## [PROVIDED ENTRIES]
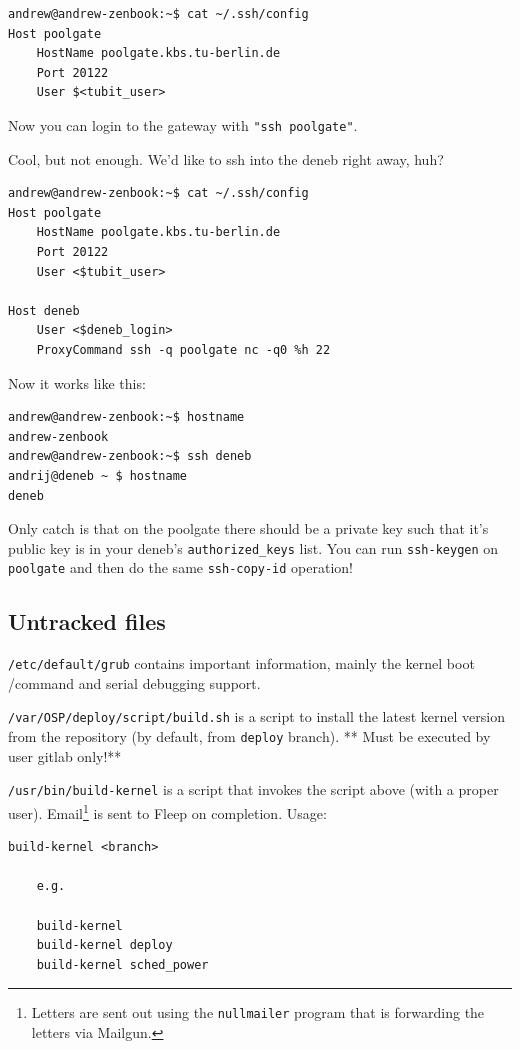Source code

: \documentclass[]{report}
\begin{document}
\begin{lstlisting}[style=simple]
andrew@andrew-zenbook:~$ cat ~/.ssh/config
Host poolgate
    HostName poolgate.kbs.tu-berlin.de
    Port 20122
    User $<tubit_user>
\end{lstlisting}

Now you can login to the gateway with \lstinline!"ssh poolgate"!.

Cool, but not enough. We'd like to ssh into the deneb right away, huh?

\begin{lstlisting}[style=simple]
andrew@andrew-zenbook:~$ cat ~/.ssh/config
Host poolgate
    HostName poolgate.kbs.tu-berlin.de
    Port 20122
    User <$tubit_user>

Host deneb
    User <$deneb_login>
    ProxyCommand ssh -q poolgate nc -q0 %h 22 
\end{lstlisting}

Now it works like this:

\begin{lstlisting}[style=simple]
andrew@andrew-zenbook:~$ hostname
andrew-zenbook
andrew@andrew-zenbook:~$ ssh deneb
andrij@deneb ~ $ hostname
deneb
\end{lstlisting}

Only catch is that on the poolgate there should be a private key such
that it's public key is in your deneb's \lstinline!authorized_keys!
list. You can run \lstinline!ssh-keygen! on \lstinline!poolgate! and
then do the same \lstinline!ssh-copy-id! operation!

\subsection{Untracked files}\label{untracked-files}

\lstinline!/etc/default/grub! contains important information, mainly the
kernel boot /command and serial debugging support.

\lstinline!/var/OSP/deploy/script/build.sh! is a script to install the
latest kernel version from the repository (by default, from
\lstinline!deploy! branch). ** Must be executed by user gitlab only!**

\lstinline!/usr/bin/build-kernel! is a script that invokes the script
above (with a proper user). Email\footnote{Letters are sent out using
  the \lstinline!nullmailer! program that is forwarding the letters via
  Mailgun.} is sent to Fleep on completion. Usage:

\begin{lstlisting}[style=simple]
build-kernel <branch>

    e.g.

    build-kernel
    build-kernel deploy
    build-kernel sched_power
\end{lstlisting}
\end{document}
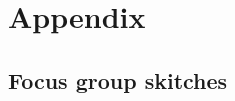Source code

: 
\chapter{Appendix} %

\label{AppendixA} %



%


\section {Focus group skitches}
\label{AppendixB} 
\setcounter{figure}{0}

## [PROBLEM TO SOLVE]
Your copy should hold exactly the lines from the line bearing "the \lstinline!nullmailer! program" through the end of the data, both included, and no pictures or anything further.

## [SOLUTION FOR THIS EXERCISE]
  the \lstinline!nullmailer! program that is forwarding the letters via
  Mailgun.} is sent to Fleep on completion. Usage:

\begin{lstlisting}[style=simple]
build-kernel <branch>

    e.g.

    build-kernel
    build-kernel deploy
    build-kernel sched_power
\end{lstlisting}
\end{document}
Source code

: 
\chapter{Appendix} %

\label{AppendixA} %



%


\section {Focus group skitches}
\label{AppendixB} 
\setcounter{figure}{0}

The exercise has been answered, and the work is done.